The newspaper's staff was recognized in the breaking news category. The Tuscaloosa (Ala.) News staff won that category for its coverage of a deadly tornado. Also named a finalist was The Arizona Republic staff in Phoenix for its coverage of the shooting of U.S. Rep. Gabrielle Giffords that killed six and injured 13.
The Pulitzer Prizes, journalism's highest honor, were announced Monday.
The State Journal was recognized for roughly a month of continuous news coverage from the day Walker announced his plan on Feb. 11, 2011, through the following March 12, when the number of protesters at the Capitol peaked at as many as 100,000.
Pulitzer judges cited the newspaper's staff "for its energetic coverage of 27 days of around-the-clock protests in the State Capitol over collective bargaining rights, using an array of journalistic tools to capture one breaking development after another."
Walker set off a political firestorm when he announced a plan to fix a state budget deficit by forcing higher benefit costs onto state and local government workers and eliminating nearly all of their collective bargaining powers.
The move quickly put Wisconsin at the center of a divisive national debate over the cost of government and the rights of workers.
In more than 170 related stories, the State Journal chronicled the series of wildly unexpected and historic political developments that followed: All 14 of Wisconsin's Democratic senators fled the state to block a vote on the measure; warrants were issued to forcibly haul them back; schools closed as teachers joined the protests; and the Capitol turned into a protest village.
"Being named a finalist is a tremendous honor for our newsroom," Editor John Smalley said. "The historic protests were unparalleled, and our staff rose to the challenge in covering them."
The month-long breaking news event and its around-the-clock demands tested the limits of the staff's endurance, Smalley said. At times, nearly the entire news staff was deployed to cover different aspects of the story, augmenting the standout work of state government reporters Mary Spicuzza and Clay Barbour.

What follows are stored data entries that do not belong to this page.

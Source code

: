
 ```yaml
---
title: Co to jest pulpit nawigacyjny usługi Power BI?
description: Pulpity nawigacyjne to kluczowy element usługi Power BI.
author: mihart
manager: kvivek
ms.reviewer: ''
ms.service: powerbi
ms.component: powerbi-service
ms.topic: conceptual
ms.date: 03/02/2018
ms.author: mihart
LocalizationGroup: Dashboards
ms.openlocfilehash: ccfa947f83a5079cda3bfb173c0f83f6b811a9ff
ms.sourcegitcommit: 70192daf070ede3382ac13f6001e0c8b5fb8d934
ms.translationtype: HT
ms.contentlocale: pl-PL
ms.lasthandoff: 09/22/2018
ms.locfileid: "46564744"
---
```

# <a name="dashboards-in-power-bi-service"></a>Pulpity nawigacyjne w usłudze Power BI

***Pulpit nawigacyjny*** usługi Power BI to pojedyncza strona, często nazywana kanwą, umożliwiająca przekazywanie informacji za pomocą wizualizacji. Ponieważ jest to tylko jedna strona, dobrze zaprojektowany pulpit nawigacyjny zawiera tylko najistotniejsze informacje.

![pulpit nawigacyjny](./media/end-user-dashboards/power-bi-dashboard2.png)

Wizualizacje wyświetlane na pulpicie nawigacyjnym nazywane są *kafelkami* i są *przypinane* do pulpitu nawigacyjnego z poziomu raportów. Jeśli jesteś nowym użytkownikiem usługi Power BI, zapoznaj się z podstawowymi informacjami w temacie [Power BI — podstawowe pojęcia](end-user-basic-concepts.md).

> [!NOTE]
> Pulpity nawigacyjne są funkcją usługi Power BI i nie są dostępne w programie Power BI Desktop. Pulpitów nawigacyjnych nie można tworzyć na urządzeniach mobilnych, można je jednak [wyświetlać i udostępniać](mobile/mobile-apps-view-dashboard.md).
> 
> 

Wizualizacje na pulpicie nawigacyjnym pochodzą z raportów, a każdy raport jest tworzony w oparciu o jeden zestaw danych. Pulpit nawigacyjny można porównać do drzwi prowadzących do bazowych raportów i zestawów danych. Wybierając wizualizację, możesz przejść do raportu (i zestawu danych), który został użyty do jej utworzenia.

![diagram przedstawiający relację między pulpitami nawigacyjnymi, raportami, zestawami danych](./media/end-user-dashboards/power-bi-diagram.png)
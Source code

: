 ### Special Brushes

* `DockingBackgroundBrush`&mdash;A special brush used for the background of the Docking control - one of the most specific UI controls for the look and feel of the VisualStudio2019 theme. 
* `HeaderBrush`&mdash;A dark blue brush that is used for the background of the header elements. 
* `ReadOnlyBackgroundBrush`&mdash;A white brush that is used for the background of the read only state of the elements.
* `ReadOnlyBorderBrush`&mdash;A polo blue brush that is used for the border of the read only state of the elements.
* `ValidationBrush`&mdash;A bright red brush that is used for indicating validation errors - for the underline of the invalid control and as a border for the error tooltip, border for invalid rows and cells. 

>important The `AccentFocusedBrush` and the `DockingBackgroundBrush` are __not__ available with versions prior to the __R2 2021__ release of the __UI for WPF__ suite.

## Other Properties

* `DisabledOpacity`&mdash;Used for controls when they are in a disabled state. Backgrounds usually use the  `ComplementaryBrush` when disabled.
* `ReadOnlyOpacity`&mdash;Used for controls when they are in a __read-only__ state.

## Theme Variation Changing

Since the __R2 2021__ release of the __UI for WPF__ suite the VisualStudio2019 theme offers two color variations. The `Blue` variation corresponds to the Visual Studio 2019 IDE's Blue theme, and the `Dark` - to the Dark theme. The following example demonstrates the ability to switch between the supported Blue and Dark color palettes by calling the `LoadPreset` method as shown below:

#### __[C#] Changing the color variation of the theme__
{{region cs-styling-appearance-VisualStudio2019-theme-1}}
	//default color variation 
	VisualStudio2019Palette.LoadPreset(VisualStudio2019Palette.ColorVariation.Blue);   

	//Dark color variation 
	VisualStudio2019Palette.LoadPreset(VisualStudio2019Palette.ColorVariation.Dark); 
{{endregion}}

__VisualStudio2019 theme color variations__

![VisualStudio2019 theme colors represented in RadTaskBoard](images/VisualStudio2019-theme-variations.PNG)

During that intense month, the newspaper published more than 7,000 column inches of related stories, photos and graphics. At the same time, the staff kept readers current with continual updates to its website, Twitter and live blogs, Smalley said.
Last week, the newspaper also won the Society of Professional Journalists' national award for breaking news for its coverage of events at the Capitol on March 9, 2011. That night, a legislative conference committee hastily amended the bill, allowing lawmakers to pass it without the striking Democratic senators.
The State Journal also received top honors in breaking news from the Wisconsin Newspaper Association earlier this year for its work covering the fallout over the collective bargaining bill.
The State Journal was named a Pulitzer finalist in 2008 for editorial page writing. At the time, the paper was cited for its "persistent, high-spirited campaign against abuses" of the governor's veto power. Editorials pressured a state senator to hold hearings on the issue, and the resulting amendment to limit the so-called "Frankenstein" veto later passed by more than a 2-1 margin in a statewide referendum.
Newspaper publisher Joseph Pulitzer, who died in 1911, established the awards in the terms of his will, and they were first given in 1917. They are formally awarded each year by Columbia University on the recommendation of the independent Pulitzer Prize board.